Herve--
I'm not sure that the text in 7.1.2 is explicit enough to be understood-- I'd be hard-pressed to define "guess" reliably. The bit that is missing, imho, is that the provenance of the request is from a 3rd party, which is reason to be suspicious.
An alternate wording:
An encoder seeing many 3rd party requests which contain keys whose values never match may decided to ensure that such keys are never indexed when going to that site, as this effectively prevents probing of the compression context, and, if not malicious, would likely offer no benefit from indexing anyway.
-=R
On Mon, Jan 26, 2015 at 9:29 AM, Hervé Ruellan <herve.ruellan@xxxxxxxxxxxx> wrote:
I tried to integrate all these comments, as well as those of Martin on GitHub into: https://github.com/http2/http2-spec/pull/704
Hervé.
On 01/23/2015 05:51 PM, Black, David wrote:
This sort of guidance will definitely be a useful addition. A little
more wordsmithing on Stephen's proposed text follows:
The decision on whether a header field is ok to
compress or
not is highly dependent on the context. As a generic
guidance, header fields used for conveying highly valued
information, such as the Authorization or Cookie header
fields, can be considered to be on the more sensitive
side. In addition, a header field with a short value
has potentially a smaller entropy and can be more at
risk. We know that compressing low-entropy sensitive
header fields can create vulnerabilities so such
cases are most likely the ones to not compress today.

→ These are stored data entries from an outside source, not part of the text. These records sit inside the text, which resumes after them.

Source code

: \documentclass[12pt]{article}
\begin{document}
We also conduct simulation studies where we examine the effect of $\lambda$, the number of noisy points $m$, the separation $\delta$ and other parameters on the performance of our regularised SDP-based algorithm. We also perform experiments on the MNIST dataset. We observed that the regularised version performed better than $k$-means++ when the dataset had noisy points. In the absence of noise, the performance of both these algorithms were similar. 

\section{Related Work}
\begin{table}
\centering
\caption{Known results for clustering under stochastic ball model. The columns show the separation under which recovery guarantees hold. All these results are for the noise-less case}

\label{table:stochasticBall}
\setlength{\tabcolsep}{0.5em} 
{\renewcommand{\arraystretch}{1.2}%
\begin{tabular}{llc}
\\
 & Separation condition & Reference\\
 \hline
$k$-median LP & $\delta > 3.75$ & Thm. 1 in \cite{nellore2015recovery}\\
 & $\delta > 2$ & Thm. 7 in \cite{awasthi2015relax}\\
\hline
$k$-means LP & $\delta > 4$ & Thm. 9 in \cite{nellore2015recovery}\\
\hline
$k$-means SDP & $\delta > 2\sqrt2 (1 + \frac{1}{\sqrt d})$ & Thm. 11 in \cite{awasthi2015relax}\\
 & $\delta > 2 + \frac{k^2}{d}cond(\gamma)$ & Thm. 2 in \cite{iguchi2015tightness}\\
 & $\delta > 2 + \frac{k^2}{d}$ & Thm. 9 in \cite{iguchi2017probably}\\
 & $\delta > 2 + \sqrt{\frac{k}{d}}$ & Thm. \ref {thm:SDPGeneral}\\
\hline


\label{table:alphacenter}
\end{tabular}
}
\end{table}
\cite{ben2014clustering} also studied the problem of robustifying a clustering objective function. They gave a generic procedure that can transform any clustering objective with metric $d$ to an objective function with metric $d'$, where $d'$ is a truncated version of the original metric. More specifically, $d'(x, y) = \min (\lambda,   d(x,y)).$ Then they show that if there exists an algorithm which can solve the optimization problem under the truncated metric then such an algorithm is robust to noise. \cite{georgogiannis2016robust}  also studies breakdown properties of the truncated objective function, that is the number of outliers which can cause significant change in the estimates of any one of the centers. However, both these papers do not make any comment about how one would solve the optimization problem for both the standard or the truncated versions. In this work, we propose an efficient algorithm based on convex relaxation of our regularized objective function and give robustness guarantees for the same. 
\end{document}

Note though that the criteria to apply here may evolve
over time as we gain knowledge of new attacks.
OLD
We know that compressing low-entropy sensitive
header fields can create vulnerabilities so such
cases are most likely the ones to not compress today.
Note though that the criteria to apply here may evolve
over time as we gain knowledge of new attacks.
NEW
We currently know that compressing low-entropy sensitive
header fields can create vulnerabilities so compression
of such fields ought to be avoided.
This guidance may evolve
over time as we gain knowledge of new attacks.
Thanks,
--David
-----Original Message-----
From: Stephen Farrell [mailto:stephen.farrell@cs.tcd.ie]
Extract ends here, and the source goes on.